On 5 June 2012, Hooper made his international debut for Australia, coming off the bench (in the 65th minute) against Scotland in Newcastle. Following a knee injury to regular flanker and captain David Pocock, Hooper started in every Test game until the final Spring-Tour game (and Nathan Sharpe's final Wallabies game) against Wales in Cardiff, where he started from the bench to make-way for David Pocock. Hooper won Wallabies 'Rookie of the year' award at the annual John Eales Medal awards evening event.

In 2013, when David Pocock suffered a season-ending knee injury; Hooper played in all of the Wallabies Test matches and had an outstanding year, winning the John Eales Medal as 'Wallabies player of the year'.

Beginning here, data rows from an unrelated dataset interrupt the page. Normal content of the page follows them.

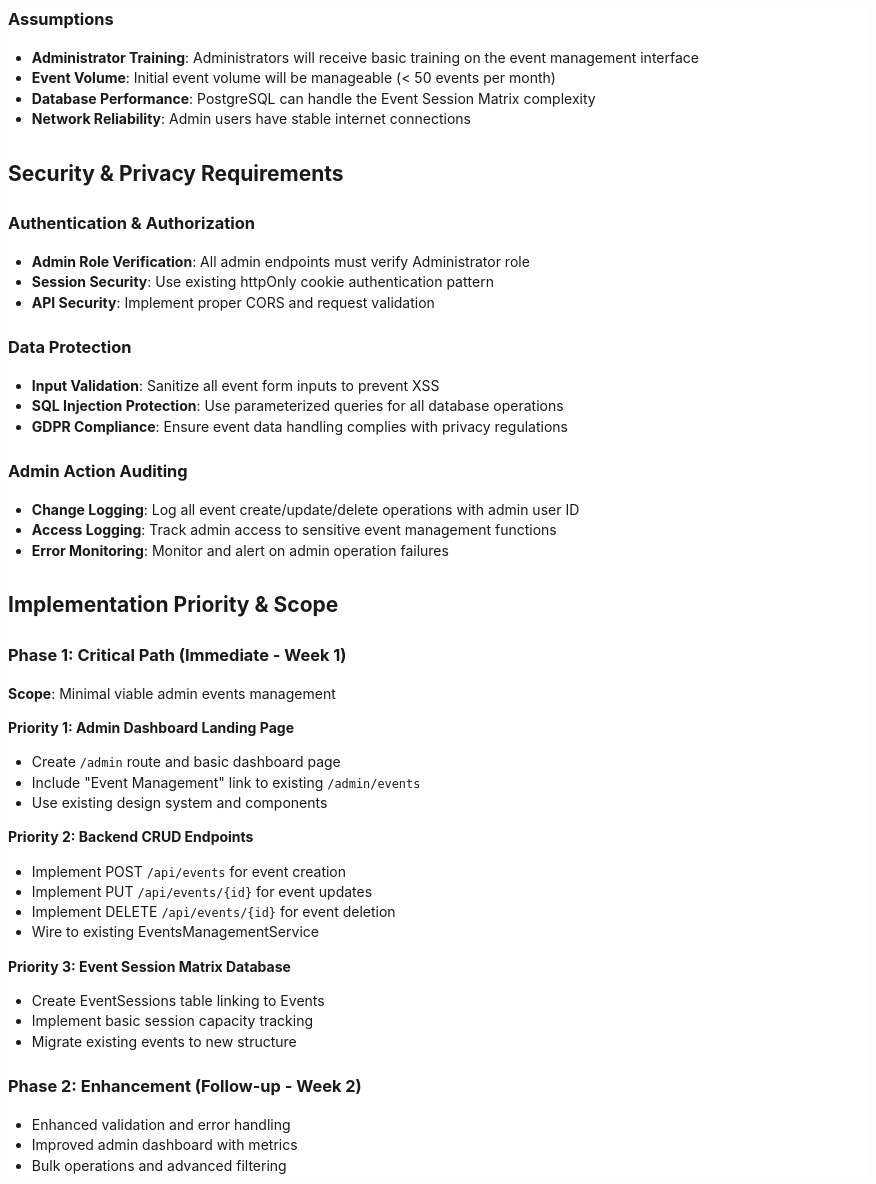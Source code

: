 ### Assumptions
- **Administrator Training**: Administrators will receive basic training on the event management interface
- **Event Volume**: Initial event volume will be manageable (< 50 events per month)
- **Database Performance**: PostgreSQL can handle the Event Session Matrix complexity
- **Network Reliability**: Admin users have stable internet connections

## Security & Privacy Requirements

### Authentication & Authorization
- **Admin Role Verification**: All admin endpoints must verify Administrator role
- **Session Security**: Use existing httpOnly cookie authentication pattern
- **API Security**: Implement proper CORS and request validation

### Data Protection
- **Input Validation**: Sanitize all event form inputs to prevent XSS
- **SQL Injection Protection**: Use parameterized queries for all database operations
- **GDPR Compliance**: Ensure event data handling complies with privacy regulations

### Admin Action Auditing
- **Change Logging**: Log all event create/update/delete operations with admin user ID
- **Access Logging**: Track admin access to sensitive event management functions
- **Error Monitoring**: Monitor and alert on admin operation failures

## Implementation Priority & Scope

### Phase 1: Critical Path (Immediate - Week 1)
**Scope**: Minimal viable admin events management

**Priority 1: Admin Dashboard Landing Page**
- Create `/admin` route and basic dashboard page
- Include "Event Management" link to existing `/admin/events`
- Use existing design system and components

**Priority 2: Backend CRUD Endpoints**
- Implement POST `/api/events` for event creation
- Implement PUT `/api/events/{id}` for event updates  
- Implement DELETE `/api/events/{id}` for event deletion
- Wire to existing EventsManagementService

**Priority 3: Event Session Matrix Database**
- Create EventSessions table linking to Events
- Implement basic session capacity tracking
- Migrate existing events to new structure

### Phase 2: Enhancement (Follow-up - Week 2)
- Enhanced validation and error handling
- Improved admin dashboard with metrics
- Bulk operations and advanced filtering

In 2014, Pocock suffered another season-ending knee injury and in Ewen McKenzie's second year as Wallabies coach, McKenzie named Hooper as vice-captain with his Waratahs team-mate Adam Ashley-Cooper and his former Brumbies team-mate Stephen Moore was named as Australia captain for the 2014 three-test June series against France. However, when captain Stephen Moore left the field with a knee injury in the 5th minute, Hooper took over the captaincy for the rest of the game. During the game, he scored a try in the first half and he had a strong performance against France in the Wallabies' 50–23 win at Suncorp Stadium. Hooper was rated was one of the best players on the field during the game by Iain Payten of foxsports.com.au and was also labelled 'the Energizer Bunny of world rugby'.

Following the season-ending injury to Stephen Moore during the first test of 2014 against France in Brisbane, Hooper was named as Wallabies captain for the rest of the 2014 Test-season, meaning that he was the Wallabies 82nd Test captain and the youngest player (age 22, 223 days) to captain the side since Ken Catchpole (age 21, 354 days) in 1961.

Following another strong 2015 Super Rugby season, Hooper was awarded the Peoples Choice – Wallaby of the Year at the John Eales Medal awards night for the second year in a row. He also kept his starting position safe, forcing David Pocock into Number 8 after returning from injury. He was also selected in the 31-man 2015 Rugby World Cup squad.

In 2016 Hooper was again awarded the John Eales Medal, the 4th player to have won it a second time.

Hooper became the full-time Wallabies captain for the 2017 Rugby Championship, following Stephen Moore announcing that the 2017 season would be his final year of test rugby.

His very rough playing style has led Hooper to collect eight yellow cards in his international career, matched in this unenviable record only by the Georgian Viktor Kolelishvili.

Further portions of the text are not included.